WORK REQUEST:
Check the records below line by line for the string "validation". Give the number of lines that contain it and nothing else.

PROVIDED INFORMATION:
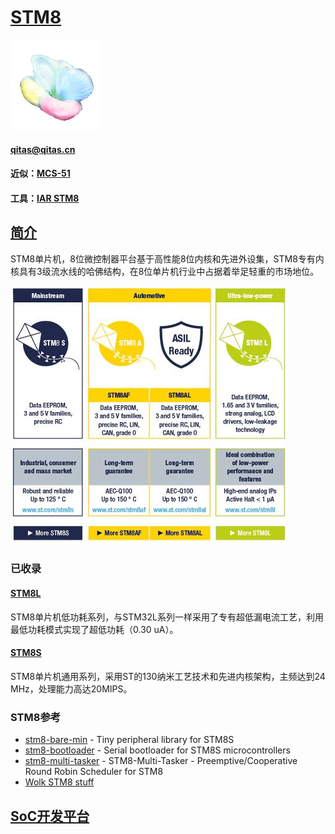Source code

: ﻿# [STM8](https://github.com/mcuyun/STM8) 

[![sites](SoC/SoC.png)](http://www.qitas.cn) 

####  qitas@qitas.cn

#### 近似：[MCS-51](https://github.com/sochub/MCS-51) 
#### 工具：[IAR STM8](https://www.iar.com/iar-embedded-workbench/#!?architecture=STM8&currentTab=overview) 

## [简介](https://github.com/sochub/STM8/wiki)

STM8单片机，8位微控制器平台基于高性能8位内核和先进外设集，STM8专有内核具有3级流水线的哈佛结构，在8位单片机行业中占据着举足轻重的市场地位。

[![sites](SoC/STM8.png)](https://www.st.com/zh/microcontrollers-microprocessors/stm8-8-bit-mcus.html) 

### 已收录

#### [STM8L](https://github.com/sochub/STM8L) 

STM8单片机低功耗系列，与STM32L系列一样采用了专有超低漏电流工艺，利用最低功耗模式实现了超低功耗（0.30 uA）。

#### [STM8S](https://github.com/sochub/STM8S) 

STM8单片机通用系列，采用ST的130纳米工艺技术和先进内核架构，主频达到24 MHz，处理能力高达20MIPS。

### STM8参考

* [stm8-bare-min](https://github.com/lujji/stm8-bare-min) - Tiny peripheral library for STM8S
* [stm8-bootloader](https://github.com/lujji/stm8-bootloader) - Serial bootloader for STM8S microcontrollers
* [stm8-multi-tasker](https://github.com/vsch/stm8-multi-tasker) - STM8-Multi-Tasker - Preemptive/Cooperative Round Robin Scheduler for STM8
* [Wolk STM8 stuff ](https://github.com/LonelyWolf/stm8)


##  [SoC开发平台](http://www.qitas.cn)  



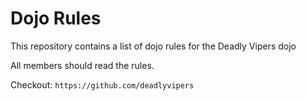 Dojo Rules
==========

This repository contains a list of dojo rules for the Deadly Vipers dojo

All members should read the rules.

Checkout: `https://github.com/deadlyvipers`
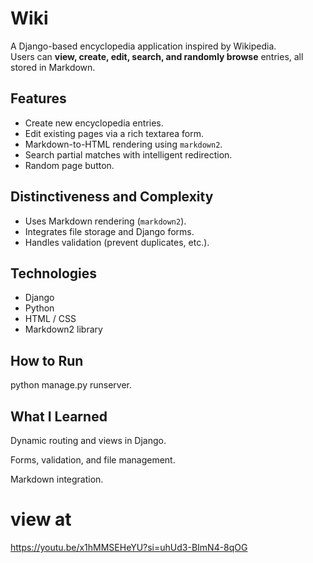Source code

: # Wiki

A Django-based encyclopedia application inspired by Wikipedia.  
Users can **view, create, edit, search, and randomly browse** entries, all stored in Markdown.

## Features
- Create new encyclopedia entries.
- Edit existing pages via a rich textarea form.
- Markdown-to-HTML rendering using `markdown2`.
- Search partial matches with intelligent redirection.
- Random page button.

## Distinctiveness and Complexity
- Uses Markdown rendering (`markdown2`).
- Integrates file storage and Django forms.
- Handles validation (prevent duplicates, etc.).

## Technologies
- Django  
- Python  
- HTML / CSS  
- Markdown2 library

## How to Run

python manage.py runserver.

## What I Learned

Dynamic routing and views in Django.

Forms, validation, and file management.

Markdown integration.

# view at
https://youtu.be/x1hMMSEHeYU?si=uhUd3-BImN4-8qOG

ANSWER BOX:
2